- Exercise requirements: Would you please output, word for word, the span of the listing below that opens on the line containing "- rename all" and closes on the line containing "- simplify types"? Include both ends and nothing more.

┌──

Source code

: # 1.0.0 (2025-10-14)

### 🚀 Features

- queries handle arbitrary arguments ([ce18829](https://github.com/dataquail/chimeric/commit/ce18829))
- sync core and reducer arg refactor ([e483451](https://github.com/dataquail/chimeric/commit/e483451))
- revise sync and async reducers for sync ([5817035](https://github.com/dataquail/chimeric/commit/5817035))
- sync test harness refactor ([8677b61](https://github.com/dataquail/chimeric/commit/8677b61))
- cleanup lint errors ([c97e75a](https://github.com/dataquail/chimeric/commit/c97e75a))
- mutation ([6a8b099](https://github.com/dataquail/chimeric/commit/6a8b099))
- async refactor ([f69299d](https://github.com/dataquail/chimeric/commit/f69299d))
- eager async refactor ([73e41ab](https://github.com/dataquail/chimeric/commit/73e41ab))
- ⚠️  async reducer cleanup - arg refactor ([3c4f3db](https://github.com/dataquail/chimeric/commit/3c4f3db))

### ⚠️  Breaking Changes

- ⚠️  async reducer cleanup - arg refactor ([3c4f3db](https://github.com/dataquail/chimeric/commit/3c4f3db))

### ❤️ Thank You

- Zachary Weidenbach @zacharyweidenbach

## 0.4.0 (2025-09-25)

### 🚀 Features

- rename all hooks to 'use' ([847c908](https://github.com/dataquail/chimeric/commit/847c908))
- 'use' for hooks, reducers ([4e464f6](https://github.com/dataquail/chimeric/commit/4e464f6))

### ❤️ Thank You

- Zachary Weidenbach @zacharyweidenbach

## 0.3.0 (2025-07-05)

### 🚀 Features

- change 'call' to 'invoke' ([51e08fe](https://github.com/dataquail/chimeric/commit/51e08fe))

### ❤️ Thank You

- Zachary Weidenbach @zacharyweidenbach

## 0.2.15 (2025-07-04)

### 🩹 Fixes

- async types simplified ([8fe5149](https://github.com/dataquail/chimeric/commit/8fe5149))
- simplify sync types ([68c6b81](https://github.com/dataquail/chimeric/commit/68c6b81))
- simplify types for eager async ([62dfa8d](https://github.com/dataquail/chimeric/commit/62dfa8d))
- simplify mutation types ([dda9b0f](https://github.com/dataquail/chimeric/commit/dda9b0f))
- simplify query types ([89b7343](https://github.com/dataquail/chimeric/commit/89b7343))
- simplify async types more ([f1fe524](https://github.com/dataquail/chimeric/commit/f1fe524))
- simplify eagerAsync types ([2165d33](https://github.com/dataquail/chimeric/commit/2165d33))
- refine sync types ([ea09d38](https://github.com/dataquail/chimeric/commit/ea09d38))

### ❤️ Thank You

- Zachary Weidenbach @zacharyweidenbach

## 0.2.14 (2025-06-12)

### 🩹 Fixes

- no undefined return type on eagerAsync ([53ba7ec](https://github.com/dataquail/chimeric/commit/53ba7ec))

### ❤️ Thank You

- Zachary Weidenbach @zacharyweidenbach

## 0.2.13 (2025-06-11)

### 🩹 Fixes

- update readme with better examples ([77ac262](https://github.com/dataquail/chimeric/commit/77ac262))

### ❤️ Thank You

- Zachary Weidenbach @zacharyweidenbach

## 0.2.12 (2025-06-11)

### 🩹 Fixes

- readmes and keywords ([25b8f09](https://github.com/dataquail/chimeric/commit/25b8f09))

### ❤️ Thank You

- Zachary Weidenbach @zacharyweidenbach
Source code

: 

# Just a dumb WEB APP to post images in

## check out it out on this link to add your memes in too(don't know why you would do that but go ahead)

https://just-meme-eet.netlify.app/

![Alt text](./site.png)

└──

- Your response:
- rename all hooks to 'use' ([847c908](https://github.com/dataquail/chimeric/commit/847c908))
- 'use' for hooks, reducers ([4e464f6](https://github.com/dataquail/chimeric/commit/4e464f6))

### ❤️ Thank You

- Zachary Weidenbach @zacharyweidenbach

## 0.3.0 (2025-07-05)

### 🚀 Features

- change 'call' to 'invoke' ([51e08fe](https://github.com/dataquail/chimeric/commit/51e08fe))

### ❤️ Thank You

- Zachary Weidenbach @zacharyweidenbach

## 0.2.15 (2025-07-04)

### 🩹 Fixes

- async types simplified ([8fe5149](https://github.com/dataquail/chimeric/commit/8fe5149))
- simplify sync types ([68c6b81](https://github.com/dataquail/chimeric/commit/68c6b81))
- simplify types for eager async ([62dfa8d](https://github.com/dataquail/chimeric/commit/62dfa8d))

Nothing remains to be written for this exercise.